Wendy Short

Tuesday, August 03, 2010

giving blogger another chance

Ok, so maybe I should give blogger another try. I've stayed faithful to my trusty xanga for 5 or 6 years and it's all but dead these days. I think I mostly write on xanga because I can get all my frustrations out and say anything I want and no one will read it, well except for a few people I don't even really know.

I'm not much of a writer these days, more like a complainer but even then it's hard for me to get my point across. English composition was never really my strong suit.

I would really like to get to know new people and make new friends and I'm just not going to do that on xanga anymore.

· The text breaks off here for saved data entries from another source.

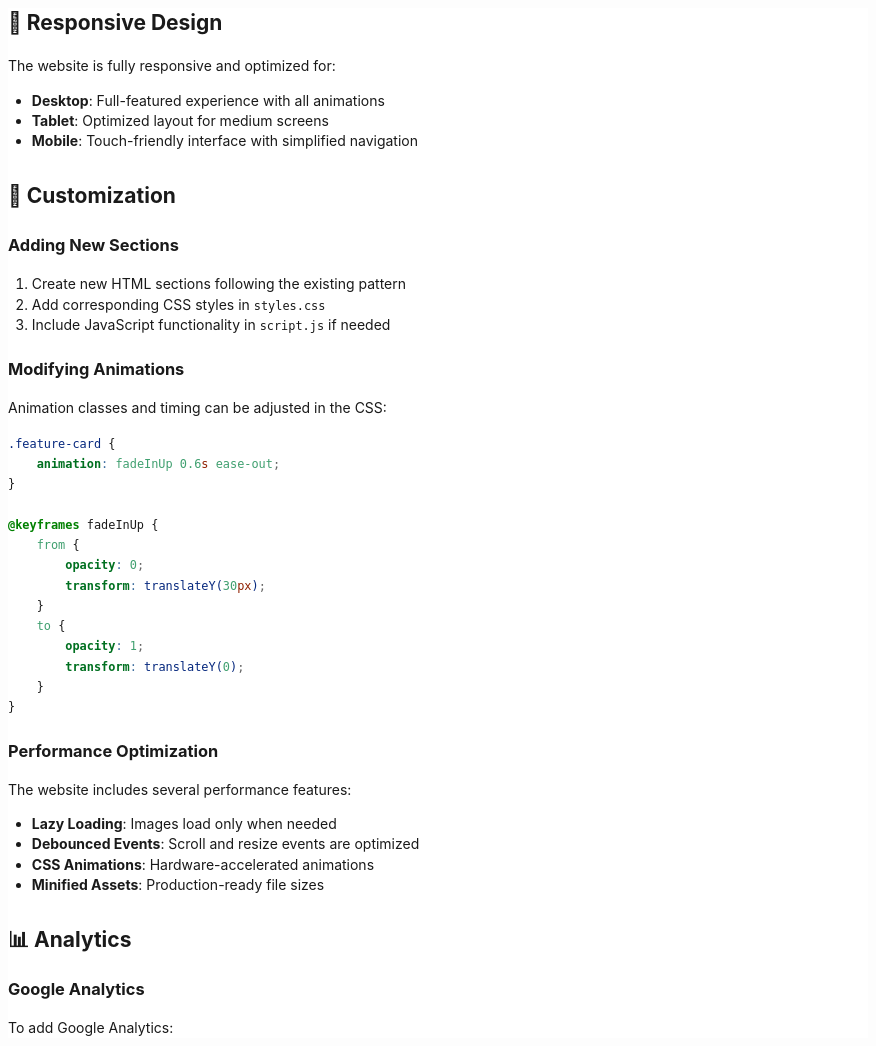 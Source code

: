 ## 📱 Responsive Design

The website is fully responsive and optimized for:

- **Desktop**: Full-featured experience with all animations
- **Tablet**: Optimized layout for medium screens
- **Mobile**: Touch-friendly interface with simplified navigation

## 🔧 Customization

### Adding New Sections

1. Create new HTML sections following the existing pattern
2. Add corresponding CSS styles in `styles.css`
3. Include JavaScript functionality in `script.js` if needed

### Modifying Animations

Animation classes and timing can be adjusted in the CSS:

```css
.feature-card {
    animation: fadeInUp 0.6s ease-out;
}

@keyframes fadeInUp {
    from {
        opacity: 0;
        transform: translateY(30px);
    }
    to {
        opacity: 1;
        transform: translateY(0);
    }
}
```

### Performance Optimization

The website includes several performance features:

- **Lazy Loading**: Images load only when needed
- **Debounced Events**: Scroll and resize events are optimized
- **CSS Animations**: Hardware-accelerated animations
- **Minified Assets**: Production-ready file sizes

## 📊 Analytics

### Google Analytics

To add Google Analytics:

Thursday, February 02, 2006

crazy cycle

I have been reading a book called "Love and Respect" by Emmerson Eggerichs, and it talks about the crazy cycle that marriages get in. A wife feels unloved so she acts out in an disrespectful way and the husband feels disrespected so he acts out in an unloving way. This is very true of my marriage and I just don't know how to stop it. It makes sense that it happens and its so obvious that it is happening, but how do we get to where we can stop it. I don't think I know how to show my husband respect, everything I've seemed to try just ends up in another fight. The Bible commands wives in Eph 5:33 to respect their husbands, this is an unconditional respect, not one that he earns. This has got to be one of the most difficult things I've ever done. By the worlds standards, I have many reasons not to respect my husband, and my flesh tells me that I don't want to. I'm not suppose to be living by my flesh, though and every moment of weakness turns into another fight. I need a lot of help and a lot of prayer!! I need someone to help me see and learn the things I can do to make my husband feel respected, and I need some counseling to get past all the pain and disappointments that cause me to not WANT to respect him.